In Review: Darth Vader #14

This chapter in the Vader Down saga is excellent!

The cover: There are several Variant covers that I found online, but there’s no definitive listing of them from Marvel, so (once again) I’ll just be reviewing the Main cover. Han and Luke are surrounded by battle droids, with the men doing what they do best — Han is shooting them with his blaster and Luke is swinging his lightsaber furiously. This cover by Mark Brooks is really good. Five droids are closing fast on the heroes, with the pair drawn excellently. The poses on them are strong and the entire color scheme has got a violet hue due to the purple sky behind them. Terrific work. Overall grade: A

The story: Part IV of Vader Down, hatched by Jason Aaron & Kieron Gillen, with Gillen writing this issue, opens with Threepio being contacted by Han. He instructs the droid to contact Leia that he and Chewie have found Luke. C-3PO contacts the princess, unaware that she is face to face with Vader, whose lightsaber is activated. Elsewhere, Dr. Aphra blows off the debris that caved in on her and her droids, Triple Zero and BeeTee. The protocol droid has lost both arms after its encounter with Chewbacca and before any commentary can be made of its situation, a communication device goes off on Aphra. “At last. The hairy cavalry.” She orders the droids to follow Skywalker, while she speaks with her ally. The showdown between Leia and Vader will have readers on the edge of their seats, with the words spoken by the Sith on 5 sparking many questions. Leia makes a terrible decision, forcing her friends to assist her, were it not for the arrival that occurs on 10. The pilot’s reveal on 11 is great, and harkens back to an earlier issue in this series. There’s an expected response at this character’s appearance, and Gillen gives the readers exactly what they want. There’s a shocking scene on 15, with the atrocity committed behind a cloud of dust, but its repercussions obvious. The cliffhanger is also terrific, with it bringing in the individual responsible for this fiasco. An excellent read. Overall grade: A+

The art: The visuals on this book continue to be outstanding with Salvador Larroca involved. The iconic characters look just like their film counterparts, be they human, droid, wookie, or armored. I’m exceeding impressed that Larroca is able to get emotion out of characters with immovable faces, such as the droids and Vader.
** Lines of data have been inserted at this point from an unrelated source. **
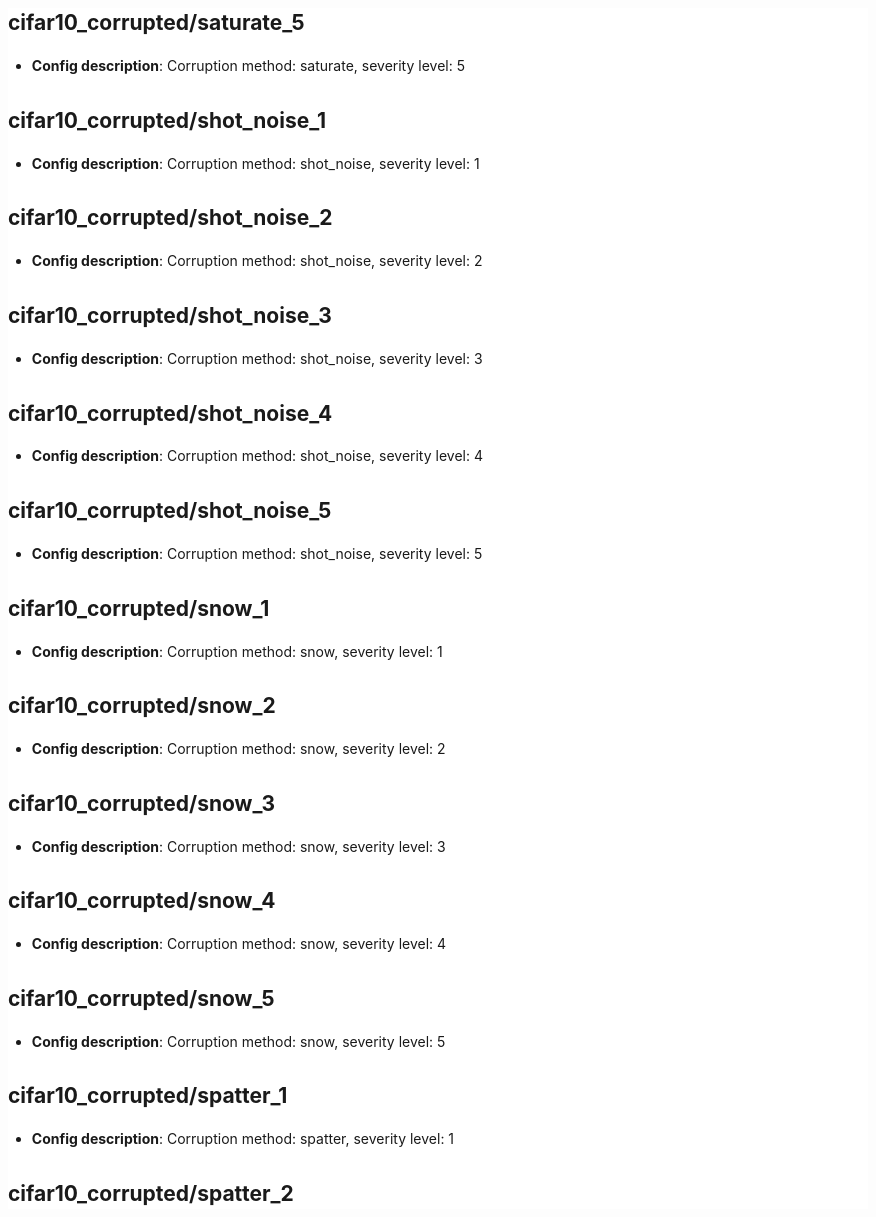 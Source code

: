 ## cifar10_corrupted/saturate_5

*   **Config description**: Corruption method: saturate, severity level: 5

## cifar10_corrupted/shot_noise_1

*   **Config description**: Corruption method: shot_noise, severity level: 1

## cifar10_corrupted/shot_noise_2

*   **Config description**: Corruption method: shot_noise, severity level: 2

## cifar10_corrupted/shot_noise_3

*   **Config description**: Corruption method: shot_noise, severity level: 3

## cifar10_corrupted/shot_noise_4

*   **Config description**: Corruption method: shot_noise, severity level: 4

## cifar10_corrupted/shot_noise_5

*   **Config description**: Corruption method: shot_noise, severity level: 5

## cifar10_corrupted/snow_1

*   **Config description**: Corruption method: snow, severity level: 1

## cifar10_corrupted/snow_2

*   **Config description**: Corruption method: snow, severity level: 2

## cifar10_corrupted/snow_3

*   **Config description**: Corruption method: snow, severity level: 3

## cifar10_corrupted/snow_4

*   **Config description**: Corruption method: snow, severity level: 4

## cifar10_corrupted/snow_5

*   **Config description**: Corruption method: snow, severity level: 5

## cifar10_corrupted/spatter_1

*   **Config description**: Corruption method: spatter, severity level: 1

## cifar10_corrupted/spatter_2
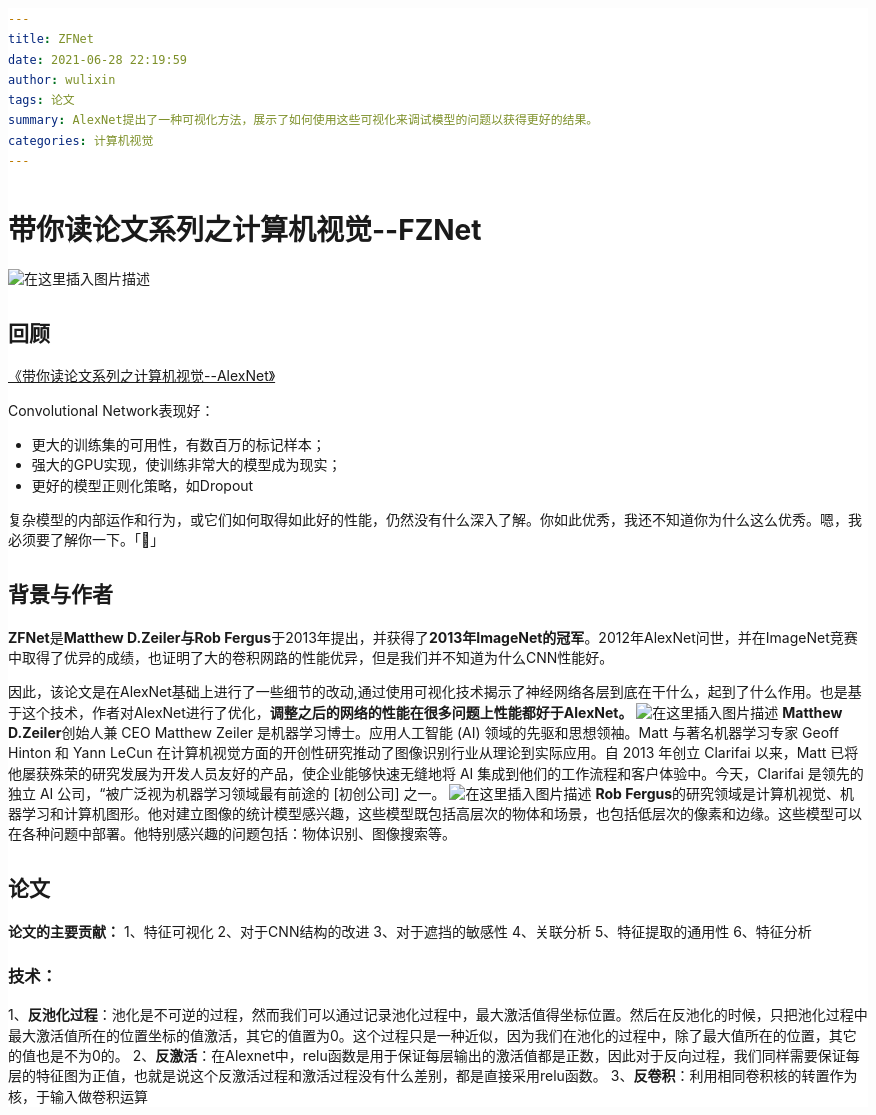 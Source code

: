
 ```yaml
---
title: ZFNet
date: 2021-06-28 22:19:59
author: wulixin
tags: 论文
summary: AlexNet提出了一种可视化方法，展示了如何使用这些可视化来调试模型的问题以获得更好的结果。
categories: 计算机视觉
---
```

# 带你读论文系列之计算机视觉--FZNet
![在这里插入图片描述](https://img-blog.csdnimg.cn/20210625220117522.png?x-oss-process=image/watermark,type_ZmFuZ3poZW5naGVpdGk,shadow_10,text_aHR0cHM6Ly9ibG9nLmNzZG4ubmV0L3d1bGlfeGlu,size_16,color_FFFFFF,t_70)
## 回顾
[《带你读论文系列之计算机视觉--AlexNet》](https://blog.csdn.net/wuli_xin/article/details/118121084?spm=1001.2014.3001.5501)

Convolutional Network表现好：
- 更大的训练集的可用性，有数百万的标记样本；
- 强大的GPU实现，使训练非常大的模型成为现实；
- 更好的模型正则化策略，如Dropout

复杂模型的内部运作和行为，或它们如何取得如此好的性能，仍然没有什么深入了解。你如此优秀，我还不知道你为什么这么优秀。嗯，我必须要了解你一下。「🤔」

## 背景与作者
**ZFNet**是**Matthew D.Zeiler与Rob Fergus**于2013年提出，并获得了**2013年ImageNet的冠军**。2012年AlexNet问世，并在ImageNet竞赛中取得了优异的成绩，也证明了大的卷积网路的性能优异，但是我们并不知道为什么CNN性能好。

因此，该论文是在AlexNet基础上进行了一些细节的改动,通过使用可视化技术揭示了神经网络各层到底在干什么，起到了什么作用。也是基于这个技术，作者对AlexNet进行了优化，**调整之后的网络的性能在很多问题上性能都好于AlexNet。**
![在这里插入图片描述](https://img-blog.csdnimg.cn/20210625220749108.png)
**Matthew D.Zeiler**创始人兼 CEO Matthew Zeiler 是机器学习博士。应用人工智能 (AI) 领域的先驱和思想领袖。Matt 与著名机器学习专家 Geoff Hinton 和 Yann LeCun 在计算机视觉方面的开创性研究推动了图像识别行业从理论到实际应用。自 2013 年创立 Clarifai 以来，Matt 已将他屡获殊荣的研究发展为开发人员友好的产品，使企业能够快速无缝地将 AI 集成到他们的工作流程和客户体验中。今天，Clarifai 是领先的独立 AI 公司，“被广泛视为机器学习领域最有前途的 [初创公司] 之一。
![在这里插入图片描述](https://img-blog.csdnimg.cn/20210625220815254.png)
**Rob Fergus**的研究领域是计算机视觉、机器学习和计算机图形。他对建立图像的统计模型感兴趣，这些模型既包括高层次的物体和场景，也包括低层次的像素和边缘。这些模型可以在各种问题中部署。他特别感兴趣的问题包括：物体识别、图像搜索等。

## 论文
**论文的主要贡献：**
1、特征可视化
2、对于CNN结构的改进
3、对于遮挡的敏感性
4、关联分析
5、特征提取的通用性
6、特征分析

### 技术：
1、**反池化过程**：池化是不可逆的过程，然而我们可以通过记录池化过程中，最大激活值得坐标位置。然后在反池化的时候，只把池化过程中最大激活值所在的位置坐标的值激活，其它的值置为0。这个过程只是一种近似，因为我们在池化的过程中，除了最大值所在的位置，其它的值也是不为0的。
2、**反激活**：在Alexnet中，relu函数是用于保证每层输出的激活值都是正数，因此对于反向过程，我们同样需要保证每层的特征图为正值，也就是说这个反激活过程和激活过程没有什么差别，都是直接采用relu函数。
3、**反卷积**：利用相同卷积核的转置作为核，于输入做卷积运算
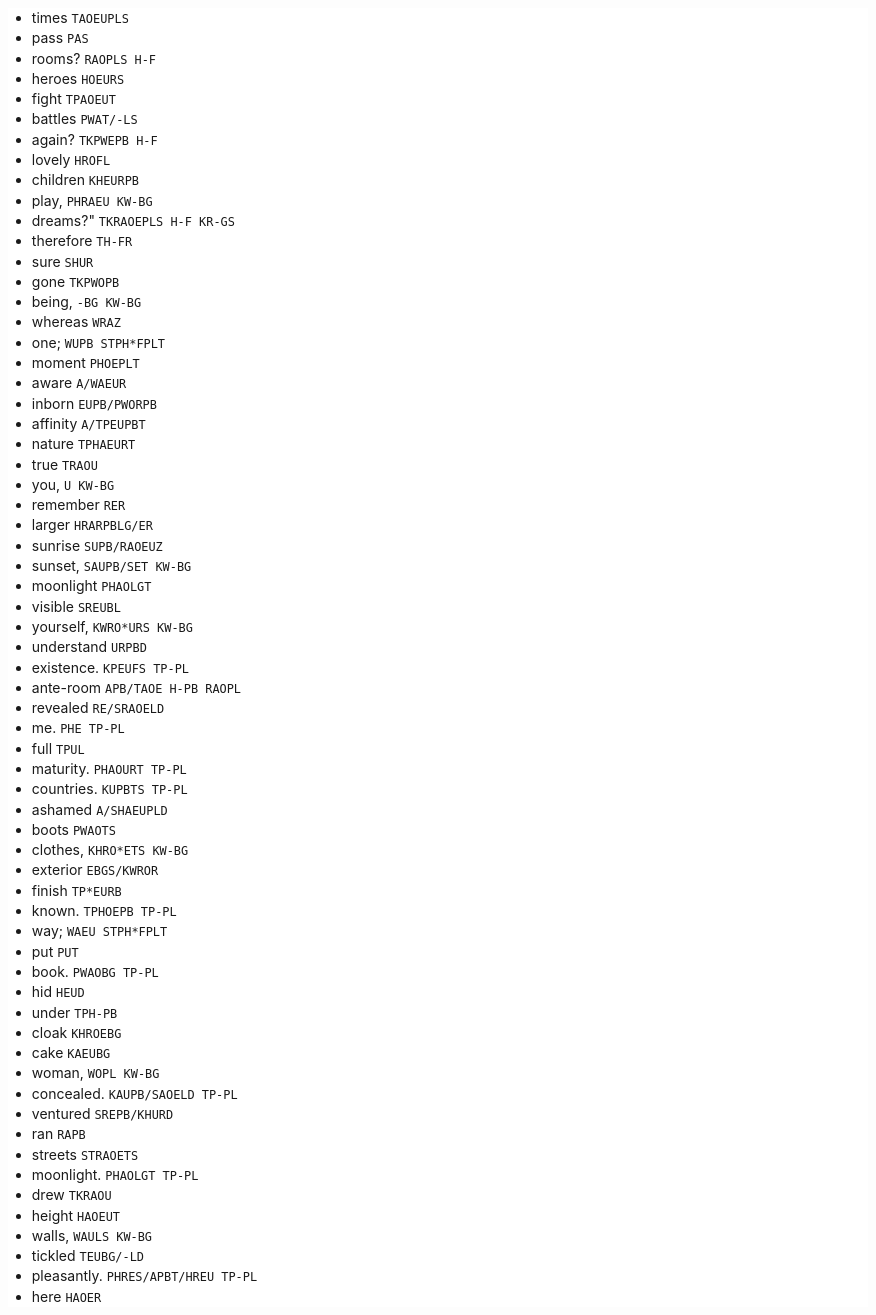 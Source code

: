 * times `TAOEUPLS`
* pass `PAS`
* rooms? `RAOPLS H-F`
* heroes `HOEURS`
* fight `TPAOEUT`
* battles `PWAT/-LS`
* again? `TKPWEPB H-F`
* lovely `HROFL`
* children `KHEURPB`
* play, `PHRAEU KW-BG`
* dreams?" `TKRAOEPLS H-F KR-GS`
* therefore `TH-FR`
* sure `SHUR`
* gone `TKPWOPB`
* being, `-BG KW-BG`
* whereas `WRAZ`
* one; `WUPB STPH*FPLT`
* moment `PHOEPLT`
* aware `A/WAEUR`
* inborn `EUPB/PWORPB`
* affinity `A/TPEUPBT`
* nature `TPHAEURT`
* true `TRAOU`
* you, `U KW-BG`
* remember `RER`
* larger `HRARPBLG/ER`
* sunrise `SUPB/RAOEUZ`
* sunset, `SAUPB/SET KW-BG`
* moonlight `PHAOLGT`
* visible `SREUBL`
* yourself, `KWRO*URS KW-BG`
* understand `URPBD`
* existence. `KPEUFS TP-PL`
* ante-room `APB/TAOE H-PB RAOPL`
* revealed `RE/SRAOELD`
* me. `PHE TP-PL`
* full `TPUL`
* maturity. `PHAOURT TP-PL`
* countries. `KUPBTS TP-PL`
* ashamed `A/SHAEUPLD`
* boots `PWAOTS`
* clothes, `KHRO*ETS KW-BG`
* exterior `EBGS/KWROR`
* finish `TP*EURB`
* known. `TPHOEPB TP-PL`
* way; `WAEU STPH*FPLT`
* put `PUT`
* book. `PWAOBG TP-PL`
* hid `HEUD`
* under `TPH-PB`
* cloak `KHROEBG`
* cake `KAEUBG`
* woman, `WOPL KW-BG`
* concealed. `KAUPB/SAOELD TP-PL`
* ventured `SREPB/KHURD`
* ran `RAPB`
* streets `STRAOETS`
* moonlight. `PHAOLGT TP-PL`
* drew `TKRAOU`
* height `HAOEUT`
* walls, `WAULS KW-BG`
* tickled `TEUBG/-LD`
* pleasantly. `PHRES/APBT/HREU TP-PL`
* here `HAOER` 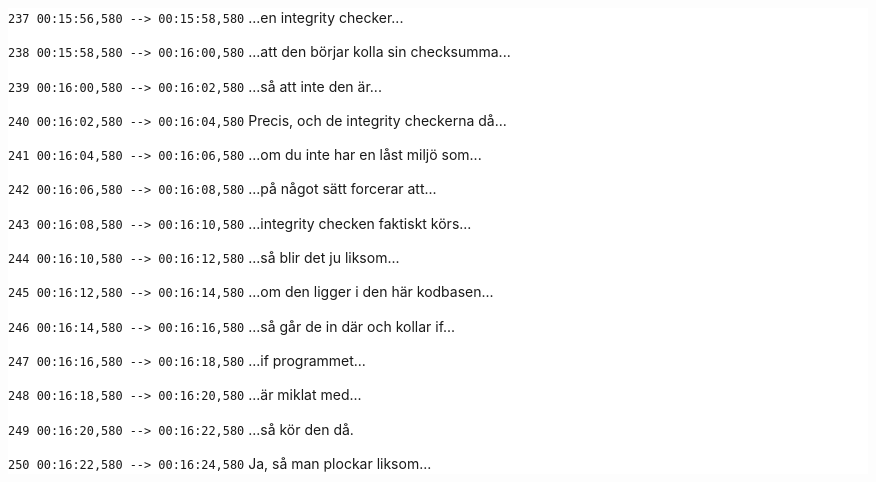 

`237 00:15:56,580 --> 00:15:58,580`
\...en integrity checker...



`238 00:15:58,580 --> 00:16:00,580`
\...att den börjar kolla sin checksumma...



`239 00:16:00,580 --> 00:16:02,580`
\...så att inte den är...



`240 00:16:02,580 --> 00:16:04,580`
Precis, och de integrity checkerna då...



`241 00:16:04,580 --> 00:16:06,580`
\...om du inte har en låst miljö som...



`242 00:16:06,580 --> 00:16:08,580`
\...på något sätt forcerar att...



`243 00:16:08,580 --> 00:16:10,580`
\...integrity checken faktiskt körs...



`244 00:16:10,580 --> 00:16:12,580`
\...så blir det ju liksom...



`245 00:16:12,580 --> 00:16:14,580`
\...om den ligger i den här kodbasen...



`246 00:16:14,580 --> 00:16:16,580`
\...så går de in där och kollar if...



`247 00:16:16,580 --> 00:16:18,580`
\...if programmet...



`248 00:16:18,580 --> 00:16:20,580`
\...är miklat med...



`249 00:16:20,580 --> 00:16:22,580`
\...så kör den då.



`250 00:16:22,580 --> 00:16:24,580`
Ja, så man plockar liksom...
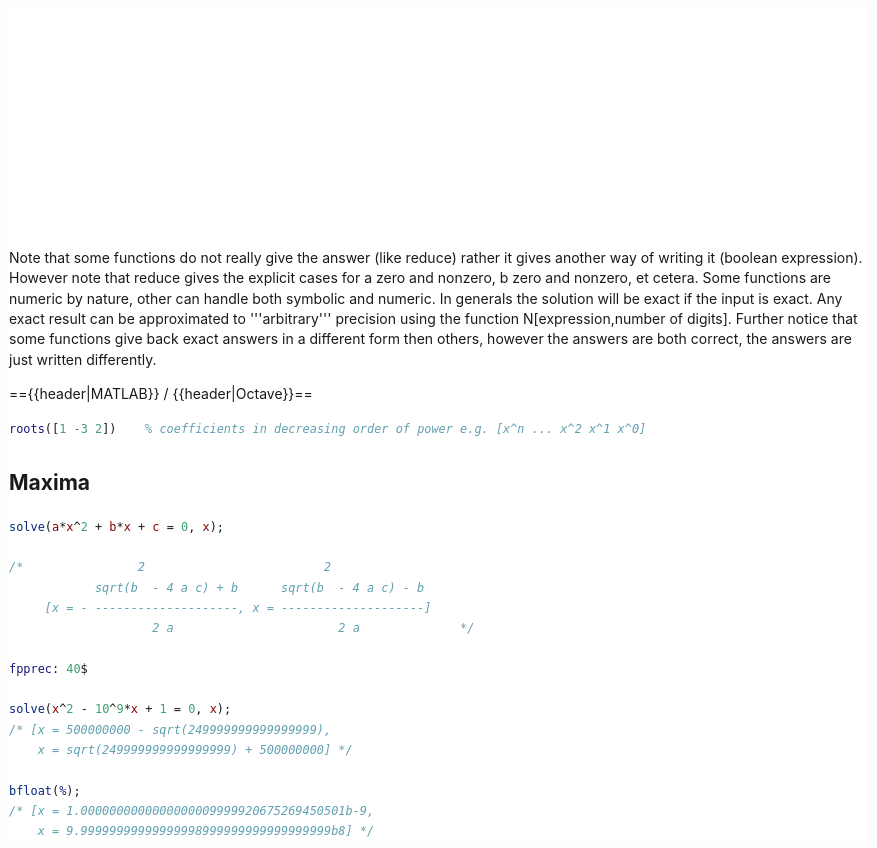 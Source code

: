 <math>50000-\sqrt{2499999999}</math>

<math>50000+\sqrt{2499999999}</math>

<math>\begin{align}
  \Biggl(
  a & \neq 0  \And \And
     \left(
        x==\frac{-b-\sqrt{b^2-4 a c}}{2 a}
        \|
        x==\frac{-b+\sqrt{b^2-4 a c}}{2 a}
      \right)
  \Biggr)\\
  &\biggl\|
    \left(
      a==0 \And\And b\neq 0 \And\And x==-\frac{c}{b}
    \right)\\
  &\biggr\|
  (c==0 \And \And b==0 \And \And a==0)
\end{align}
</math>

<math>x==\frac{1}{50000+\sqrt{2499999999}}\|x==50000+\sqrt{2499999999}</math>

<math>\left\{\left\{x\to \frac{1}{50000+\sqrt{2499999999}}\right\},\left\{x\to 50000+\sqrt{2499999999}\right\}\right\}</math>

<math>\{x\to 0.00001\}</math>

<math>\{x\to 100000.\}</math>

Note that some functions do not really give the answer (like reduce) rather it gives another way of writing it (boolean expression). However note that reduce gives the explicit cases for a zero and nonzero, b zero and nonzero, et cetera. Some functions are numeric by nature, other can handle both symbolic and numeric. In generals the solution will be exact if the input is exact. Any exact result can be approximated to '''arbitrary''' precision using the function N[expression,number of digits]. Further notice that some functions give back exact answers in a different form then others, however the answers are both correct, the answers are just written differently.

=={{header|MATLAB}} / {{header|Octave}}==

```Matlab
roots([1 -3 2])    % coefficients in decreasing order of power e.g. [x^n ... x^2 x^1 x^0]
```



## Maxima


```maxima
solve(a*x^2 + b*x + c = 0, x);

/*                2                         2
            sqrt(b  - 4 a c) + b      sqrt(b  - 4 a c) - b
     [x = - --------------------, x = --------------------]
                    2 a                       2 a              */

fpprec: 40$

solve(x^2 - 10^9*x + 1 = 0, x);
/* [x = 500000000 - sqrt(249999999999999999),
    x = sqrt(249999999999999999) + 500000000] */

bfloat(%);
/* [x = 1.0000000000000000009999920675269450501b-9,
    x = 9.99999999999999998999999999999999999b8] */
```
The golden droid’s posture on the first page is comparable to what he’s done in the films, while Vader dominates every panel he appears in, especially in the full page splash on 2. When Vader turns his head on 5 and 6 it’s startling, as is his stare forward in the third panel on the latter page. Plus, his final image on that page is beautifully sinister as his visage is obscured by the dust. The human characters emote wonderfully, as shown by Leia on 8, Han on 13, and Luke on 9 and 10. Chewie also shows some excellent emotion, on 12, while the villain that appears on 11 is just awesome. The final four pages of the book show several different types of ships and Larroca has rendered them flawlessly. Page 19 has an outstanding action sequence that teases the antagonist’s identity, which is only revealed by the final page. Larroca’s work is fantastic on every page. Overall grade: A+

The colors: The coloring on this book is equally impressive. Threepio and the three males appear on the opening page, which has the golden droid almost matching the desert terrain, but standing out just enough to have the focus fall on him. There’s a constant flow of dust blowing before and about the characters, granting a realistic flavor to this tale as the brown and tan dirt swirls about. On Page 2, Edgar Delgado colors the characters in the foreground brighter than those at a distance, giving the illustration a three dimensional effect. Aphra’s appearance has a pale lime sky, making her and droids stand out. Throughout the book, Delgado gives the characters’ flesh perfect shades, as well as perfect shines to each droid. Page 11 has the best coloring, because of the complexity of the main figure and the sensational deep reds done for the character’s speech. Overall grade: A+

The letters: Scene settings, transmissions and droid speak (the same font), sounds, Wookie speech, and yells are crafted by VC’s Joe Caramagna. Having recently seen The Force Awakens for a second time, the lack of sounds, especially on Pages 18 and 19, are unbelievably disappointing. Evidently, the sounds cannot be awoken on Marvel comics. Overall grade: B-

The final line: This chapter in the Vader Down saga is excellent! I can’t wait to see how this ends! Overall grade: A-

Patrick Hayes was a contributor to the Comic Buyer's Guide for several years with "It's Bound to Happen!" and he's reviewed comics for TrekWeb and TrekCore. He's taught 8th graders English for 20 years and has taught high school English for five years and counting. He reads everything as often as he can, when not grading papers or looking up Star Trek, Star Wars, or Indiana Jones items online.